One view is that this bill represents an alienated administration keen on mitigating the worst effects of a mercurial President, not averse to trading nuclear threats, praising adversaries and snubbing long-time allies. Given Trump’s track record, getting his finger far away from the red button and under the watch of those with cooler heads seems a good idea.

Test fire of an unarmed Minuteman III intercontinental ballistic missile. Image source and credits here.

The list of disasters is impressive. The Trump administration’s backtracking on the Iran nuclear deal in May 2018 dealt a serious blow to efforts at nuclear non-proliferation, with Iran seriously considering withdrawal from the NPT treaty as a diplomatic response. Trump’s aggressive language, name calling and nuclear threats prior to meeting with Kim Jong-Un at a summit in Singapore in June 2018 were the stuff of nightmare. Recent tensions with South Korea over a cost-sharing dispute increase the uncertainty for the Korean peninsula. The US insistence that South Korea pay 50% more towards the cost of its security has been received by Seoul as a “unilateral demand” for $1.2 billion towards upkeep of security infrastructure, including the presence of American troops in South Korea and US strategic bombers with nuclear weapons, based in Guam. The Transatlantic Alliance, long considered the bedrock of American foreign policy, seems a shadow of its former self, with a similar spat over the paying of bills.

Policy advocates of more constraints on the President’s power to launch a nuclear attack, such as research scholar Bruce Blair, point out a sobering fact. With existing systems, the US President has about 6 minutes in which to decide that the US is being attacked, and to launch a retaliatory “second strike”. The resultant mutually-assured-destruction is the basic premise for deterrence. Blair argues that for much of the Cold War, concerns were voiced about militaries using nuclear weapons without the authorisation of the civilian leadership. The rationality of the leadership itself was not the object of concern. This has now changed.

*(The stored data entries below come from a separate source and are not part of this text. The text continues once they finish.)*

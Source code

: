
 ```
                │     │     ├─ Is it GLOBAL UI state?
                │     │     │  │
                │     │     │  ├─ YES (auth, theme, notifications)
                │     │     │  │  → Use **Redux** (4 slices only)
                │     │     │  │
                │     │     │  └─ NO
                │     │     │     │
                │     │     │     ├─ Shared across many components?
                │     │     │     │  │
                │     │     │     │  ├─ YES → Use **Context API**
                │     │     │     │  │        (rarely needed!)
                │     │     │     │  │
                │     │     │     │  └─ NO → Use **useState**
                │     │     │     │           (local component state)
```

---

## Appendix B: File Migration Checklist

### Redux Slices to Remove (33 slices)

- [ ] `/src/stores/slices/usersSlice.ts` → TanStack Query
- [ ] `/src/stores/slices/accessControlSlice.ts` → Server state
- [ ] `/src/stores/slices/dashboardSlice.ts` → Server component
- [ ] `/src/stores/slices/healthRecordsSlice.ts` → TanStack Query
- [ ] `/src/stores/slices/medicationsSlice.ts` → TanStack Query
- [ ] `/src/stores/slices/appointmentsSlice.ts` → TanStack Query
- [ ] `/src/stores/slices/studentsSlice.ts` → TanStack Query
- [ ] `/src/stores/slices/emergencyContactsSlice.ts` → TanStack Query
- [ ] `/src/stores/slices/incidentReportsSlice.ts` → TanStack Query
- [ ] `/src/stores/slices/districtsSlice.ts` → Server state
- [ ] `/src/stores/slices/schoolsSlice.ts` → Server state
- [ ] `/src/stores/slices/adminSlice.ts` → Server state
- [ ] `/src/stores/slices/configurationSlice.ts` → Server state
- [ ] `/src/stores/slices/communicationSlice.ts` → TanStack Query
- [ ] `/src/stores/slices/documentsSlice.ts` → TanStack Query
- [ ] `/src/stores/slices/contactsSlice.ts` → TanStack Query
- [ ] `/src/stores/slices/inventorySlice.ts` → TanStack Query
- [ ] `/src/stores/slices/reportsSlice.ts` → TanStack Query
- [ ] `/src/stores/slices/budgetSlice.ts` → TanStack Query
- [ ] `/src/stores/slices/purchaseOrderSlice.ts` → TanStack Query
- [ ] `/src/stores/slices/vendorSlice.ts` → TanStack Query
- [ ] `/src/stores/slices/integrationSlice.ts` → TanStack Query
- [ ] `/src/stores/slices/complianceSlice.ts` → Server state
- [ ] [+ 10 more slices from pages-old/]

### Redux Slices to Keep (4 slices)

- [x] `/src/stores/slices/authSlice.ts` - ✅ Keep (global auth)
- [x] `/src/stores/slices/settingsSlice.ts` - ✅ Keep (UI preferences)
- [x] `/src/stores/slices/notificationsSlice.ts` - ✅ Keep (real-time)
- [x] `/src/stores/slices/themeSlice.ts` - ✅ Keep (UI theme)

Another view on this bill is that it is part of an emerging trend towards multilateral convergence on NFU as a pragmatic approach to nuclear weapons in a globalised world. Once we set aside a sharp focus on domestic US politics, this bill dovetails into other international initiatives that have attempted to mitigate the worst effects of nuclear weapons.

In a 2012 speech at Vienna, the Chinese delegation working towards review of the NPT treaty advocated for a Treaty of Mutual No-First Use to be adopted by nuclear-weapons states. China itself has adopted an NFU stance since it first tested nuclear weapons in October 1964. Russian adoption of NFU has been more variable, as US-USSR/Russia-NATO dynamics remain the central basis for the classic deterrence theory that emerged from the Cold War. India maintains a declared NFU posture with certain exceptions.

Civil society organisations and movements that have advanced abolitionist agendas such as Global Zero and the Nobel prize winning International Campaign to Abolish Nuclear Weapons (ICAN) also have a role to play in shifting perceptions away from first-use. At the end of the day however, it is only states that can move the needle.

With two important treaties, the Intermediate Range Nuclear Forces (INF) Treaty and the New Strategic Arms Reduction Treaty (New START), likely to lapse next month and in 2021 respectively, the need for exercising restraint has never been greater. Both these treaties are relics of a bipolar world, and their successors will have to contend with contemporary multipolarity. The successor to the INF treaty, for example must necessarily include constraints on Chinese missile forces, in addition to Russian and US missiles. The successor treaty to New START must also consider advances in military technologies such as hypersonic missile systems, multiple-independent re-entry vehicles (MIRV)s and unmanned aerial aehicles (UAV)s.

These advances have been made by several countries to varying degrees. This will have significant impact on nuclear weapons delivery and by extension, on future considerations of nuclear deterrence. The lapsing of these two bilateral treaties seems assured. What will have to be instituted in its place, and to what end, and by whom, is an open question.

Periods of international flux are moments of concern. No state will want to constrain and disadvantage itself at this moment by limiting its future options. However, changes in relative power lead to increased chance for conflict, especially in the absence of good leadership. The introduction of this bill is a welcome course correction at a moment when states are not doing a very good job of managing the worst effects of geostrategic competition. At the very least, the bill should signal that no one wants a world where a poorly worded tweet leads to a nuclear exchange.